Today's DailyWTF is The Great Pyramid of Agile which is really an attack on crappy analogies rather than agile methodologies. I don't have a lot of experience with agile development. I have a lot of experience with places that claim to use agile methodologies.
Just this week I turned down a second interview at a company that claimed to use agile. The thing that sent alarm bells ringing for me was that the only aspect of agile offered was "we do two week sprints". So what they're saying is they expect me to work 24 hours a day two weeks out of four, and still end up with a pile of crap.

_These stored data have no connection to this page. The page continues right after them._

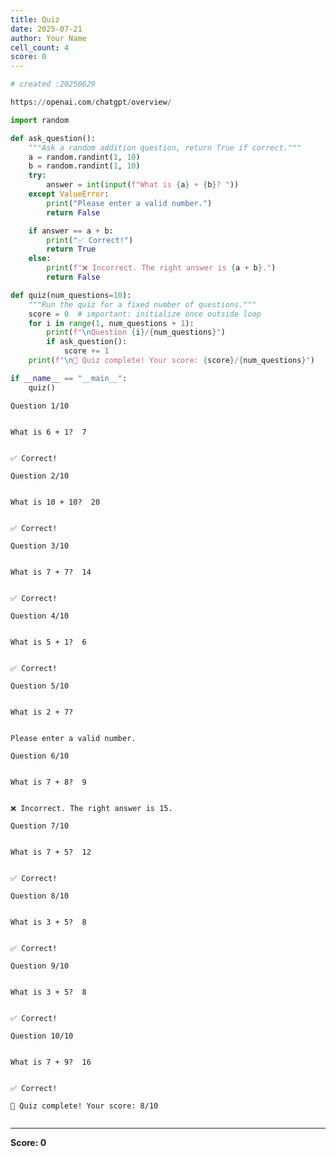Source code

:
 ```yaml
---
title: Quiz
date: 2025-07-21
author: Your Name
cell_count: 4
score: 0
---
```


```python
# created :20250629
```


```python
https://openai.com/chatgpt/overview/
```


```python
import random

def ask_question():
    """Ask a random addition question, return True if correct."""
    a = random.randint(1, 10)
    b = random.randint(1, 10)
    try:
        answer = int(input(f"What is {a} + {b}? "))
    except ValueError:
        print("Please enter a valid number.")
        return False

    if answer == a + b:
        print("✅ Correct!")
        return True
    else:
        print(f"❌ Incorrect. The right answer is {a + b}.")
        return False

def quiz(num_questions=10):
    """Run the quiz for a fixed number of questions."""
    score = 0  # important: initialize once outside loop
    for i in range(1, num_questions + 1):
        print(f"\nQuestion {i}/{num_questions}")
        if ask_question():
            score += 1
    print(f"\n🎉 Quiz complete! Your score: {score}/{num_questions}")

if __name__ == "__main__":
    quiz()
```

    
    Question 1/10
    

    What is 6 + 1?  7
    

    ✅ Correct!
    
    Question 2/10
    

    What is 10 + 10?  20
    

    ✅ Correct!
    
    Question 3/10
    

    What is 7 + 7?  14
    

    ✅ Correct!
    
    Question 4/10
    

    What is 5 + 1?  6
    

    ✅ Correct!
    
    Question 5/10
    

    What is 2 + 7?  
    

    Please enter a valid number.
    
    Question 6/10
    

    What is 7 + 8?  9
    

    ❌ Incorrect. The right answer is 15.
    
    Question 7/10
    

    What is 7 + 5?  12
    

    ✅ Correct!
    
    Question 8/10
    

    What is 3 + 5?  8
    

    ✅ Correct!
    
    Question 9/10
    

    What is 3 + 5?  8
    

    ✅ Correct!
    
    Question 10/10
    

    What is 7 + 9?  16
    

    ✅ Correct!
    
    🎉 Quiz complete! Your score: 8/10
    


```python

```


---
**Score: 0**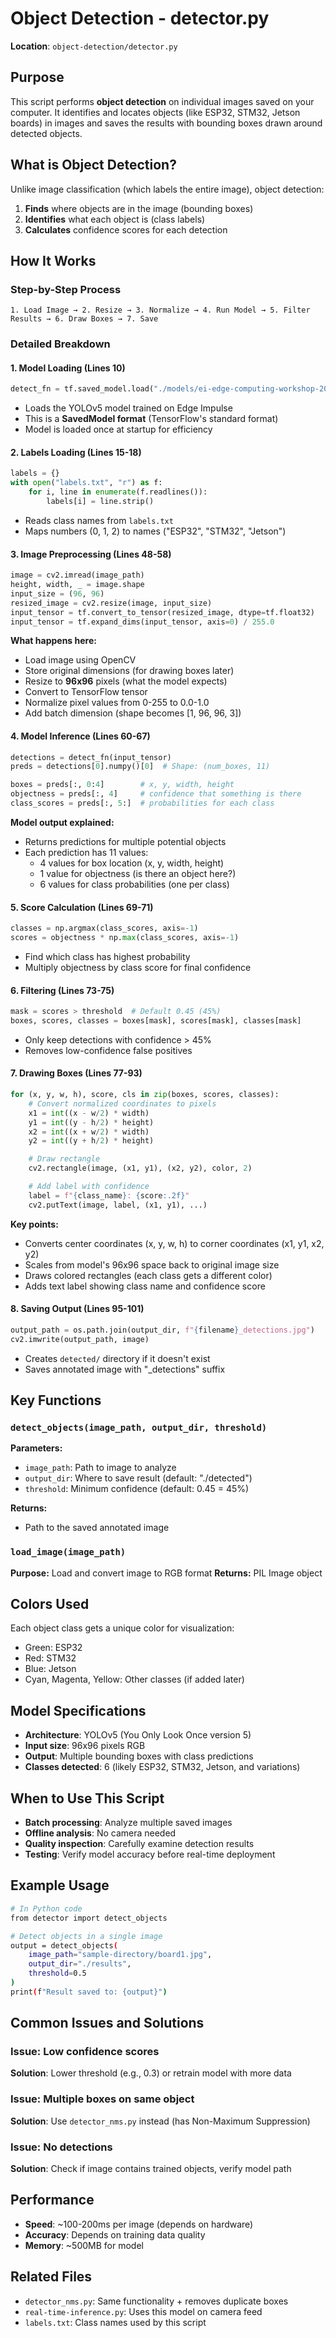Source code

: # Object Detection - detector.py

**Location**: `object-detection/detector.py`

## Purpose

This script performs **object detection** on individual images saved on your computer. It identifies and locates objects (like ESP32, STM32, Jetson boards) in images and saves the results with bounding boxes drawn around detected objects.

## What is Object Detection?

Unlike image classification (which labels the entire image), object detection:
1. **Finds** where objects are in the image (bounding boxes)
2. **Identifies** what each object is (class labels)
3. **Calculates** confidence scores for each detection

## How It Works

### Step-by-Step Process

```
1. Load Image → 2. Resize → 3. Normalize → 4. Run Model → 5. Filter Results → 6. Draw Boxes → 7. Save
```

### Detailed Breakdown

#### 1. Model Loading (Lines 10)
```python
detect_fn = tf.saved_model.load("./models/ei-edge-computing-workshop-2025-object-detection-yolov5-512/")
```
- Loads the YOLOv5 model trained on Edge Impulse
- This is a **SavedModel format** (TensorFlow's standard format)
- Model is loaded once at startup for efficiency

#### 2. Labels Loading (Lines 15-18)
```python
labels = {}
with open("labels.txt", "r") as f:
    for i, line in enumerate(f.readlines()):
        labels[i] = line.strip()
```
- Reads class names from `labels.txt`
- Maps numbers (0, 1, 2) to names ("ESP32", "STM32", "Jetson")

#### 3. Image Preprocessing (Lines 48-58)
```python
image = cv2.imread(image_path)
height, width, _ = image.shape
input_size = (96, 96)
resized_image = cv2.resize(image, input_size)
input_tensor = tf.convert_to_tensor(resized_image, dtype=tf.float32)
input_tensor = tf.expand_dims(input_tensor, axis=0) / 255.0
```

**What happens here:**
- Load image using OpenCV
- Store original dimensions (for drawing boxes later)
- Resize to **96x96** pixels (what the model expects)
- Convert to TensorFlow tensor
- Normalize pixel values from 0-255 to 0.0-1.0
- Add batch dimension (shape becomes [1, 96, 96, 3])

#### 4. Model Inference (Lines 60-67)
```python
detections = detect_fn(input_tensor)
preds = detections[0].numpy()[0]  # Shape: (num_boxes, 11)

boxes = preds[:, 0:4]        # x, y, width, height
objectness = preds[:, 4]     # confidence that something is there
class_scores = preds[:, 5:]  # probabilities for each class
```

**Model output explained:**
- Returns predictions for multiple potential objects
- Each prediction has 11 values:
  - 4 values for box location (x, y, width, height)
  - 1 value for objectness (is there an object here?)
  - 6 values for class probabilities (one per class)

#### 5. Score Calculation (Lines 69-71)
```python
classes = np.argmax(class_scores, axis=-1)
scores = objectness * np.max(class_scores, axis=-1)
```
- Find which class has highest probability
- Multiply objectness by class score for final confidence

#### 6. Filtering (Lines 73-75)
```python
mask = scores > threshold  # Default 0.45 (45%)
boxes, scores, classes = boxes[mask], scores[mask], classes[mask]
```
- Only keep detections with confidence > 45%
- Removes low-confidence false positives

#### 7. Drawing Boxes (Lines 77-93)
```python
for (x, y, w, h), score, cls in zip(boxes, scores, classes):
    # Convert normalized coordinates to pixels
    x1 = int((x - w/2) * width)
    y1 = int((y - h/2) * height)
    x2 = int((x + w/2) * width)
    y2 = int((y + h/2) * height)

    # Draw rectangle
    cv2.rectangle(image, (x1, y1), (x2, y2), color, 2)

    # Add label with confidence
    label = f"{class_name}: {score:.2f}"
    cv2.putText(image, label, (x1, y1), ...)
```

**Key points:**
- Converts center coordinates (x, y, w, h) to corner coordinates (x1, y1, x2, y2)
- Scales from model's 96x96 space back to original image size
- Draws colored rectangles (each class gets a different color)
- Adds text label showing class name and confidence score

#### 8. Saving Output (Lines 95-101)
```python
output_path = os.path.join(output_dir, f"{filename}_detections.jpg")
cv2.imwrite(output_path, image)
```
- Creates `detected/` directory if it doesn't exist
- Saves annotated image with "_detections" suffix

## Key Functions

### `detect_objects(image_path, output_dir, threshold)`
**Parameters:**
- `image_path`: Path to image to analyze
- `output_dir`: Where to save result (default: "./detected")
- `threshold`: Minimum confidence (default: 0.45 = 45%)

**Returns:**
- Path to the saved annotated image

### `load_image(image_path)`
**Purpose:** Load and convert image to RGB format
**Returns:** PIL Image object

## Colors Used

Each object class gets a unique color for visualization:
- Green: ESP32
- Red: STM32
- Blue: Jetson
- Cyan, Magenta, Yellow: Other classes (if added later)

## Model Specifications

- **Architecture**: YOLOv5 (You Only Look Once version 5)
- **Input size**: 96x96 pixels RGB
- **Output**: Multiple bounding boxes with class predictions
- **Classes detected**: 6 (likely ESP32, STM32, Jetson, and variations)

## When to Use This Script

- **Batch processing**: Analyze multiple saved images
- **Offline analysis**: No camera needed
- **Quality inspection**: Carefully examine detection results
- **Testing**: Verify model accuracy before real-time deployment

## Example Usage

```bash
# In Python code
from detector import detect_objects

# Detect objects in a single image
output = detect_objects(
    image_path="sample-directory/board1.jpg",
    output_dir="./results",
    threshold=0.5
)
print(f"Result saved to: {output}")
```

## Common Issues and Solutions

### Issue: Low confidence scores
**Solution**: Lower threshold (e.g., 0.3) or retrain model with more data

### Issue: Multiple boxes on same object
**Solution**: Use `detector_nms.py` instead (has Non-Maximum Suppression)

### Issue: No detections
**Solution**: Check if image contains trained objects, verify model path

## Performance

- **Speed**: ~100-200ms per image (depends on hardware)
- **Accuracy**: Depends on training data quality
- **Memory**: ~500MB for model

## Related Files

- `detector_nms.py`: Same functionality + removes duplicate boxes
- `real-time-inference.py`: Uses this model on camera feed
- `labels.txt`: Class names used by this script
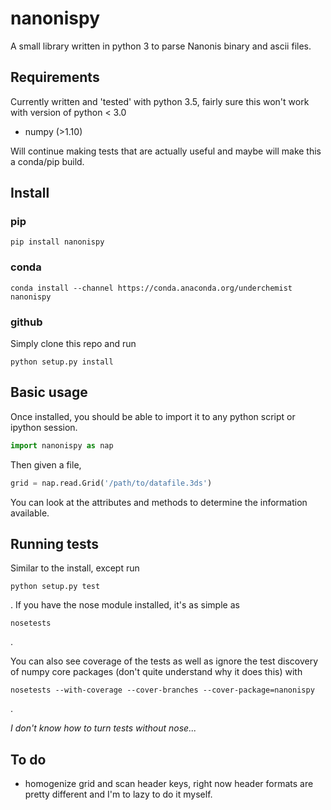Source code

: # nanonispy

A small library written in python 3 to parse Nanonis binary and ascii files. 

## Requirements

Currently written and 'tested' with python 3.5, fairly sure this won't work with version of python < 3.0

- numpy (>1.10)

Will continue making tests that are actually useful and maybe will make this a conda/pip build.

## Install
### pip
```
pip install nanonispy
```

### conda
```
conda install --channel https://conda.anaconda.org/underchemist nanonispy
```

### github
Simply clone this repo and run
```
python setup.py install
```

## Basic usage

Once installed, you should be able to import it to any python script or ipython session.

```python
import nanonispy as nap
```

Then given a file,

```python
grid = nap.read.Grid('/path/to/datafile.3ds')
```

You can look at the attributes and methods to determine the information available. 

## Running tests
Similar to the install, except run
```
python setup.py test
```
.
If you have the nose module installed, it's as simple as 
```
nosetests
```
.

You can also see coverage of the tests as well as ignore the test discovery of numpy core packages (don't quite understand why it does this) with
```
nosetests --with-coverage --cover-branches --cover-package=nanonispy
```
.

*I don't know how to turn tests without nose...*

## To do
- homogenize grid and scan header keys, right now header formats are pretty different and I'm to lazy to do it myself.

The horror stories that are giving agile a bad name are all due to companies like this. They pick and choose the elements of agile that sound good: no documentation, no (up front, but they miss that bit too) design. All sounds good from a business perspective, and with the promise of it being a better end result and faster! Except that losing those bits needs to be balanced by other features: close iteration, self-documenting code, up-front tests, pair programming, actually doing testing.
So I'd love to see some agile programming where people are actually doing the whole process. XP sounds great, this new "lean" that's all the rage sounds nice, though once again the name is sucky and misleading.
What's really interesting about all this discussion on software methodologies is that we're talking about the meta of development. Realising that 90% of the problem is actually understanding what we're solving, getting a handle on what the customer is aiming to do. The take-home is that if you interview a programmer who shows no interest whatsoever in methodology, don't hire that programmer! Even if you use a crappy method of development, and most places too, having someone who's passionate about improvement can only be good!
I might go and talk to ThoughtWorks. Simon seems to enjoy working there and I've now met some of the people in the Sydney office. Might need to brush up on UML though.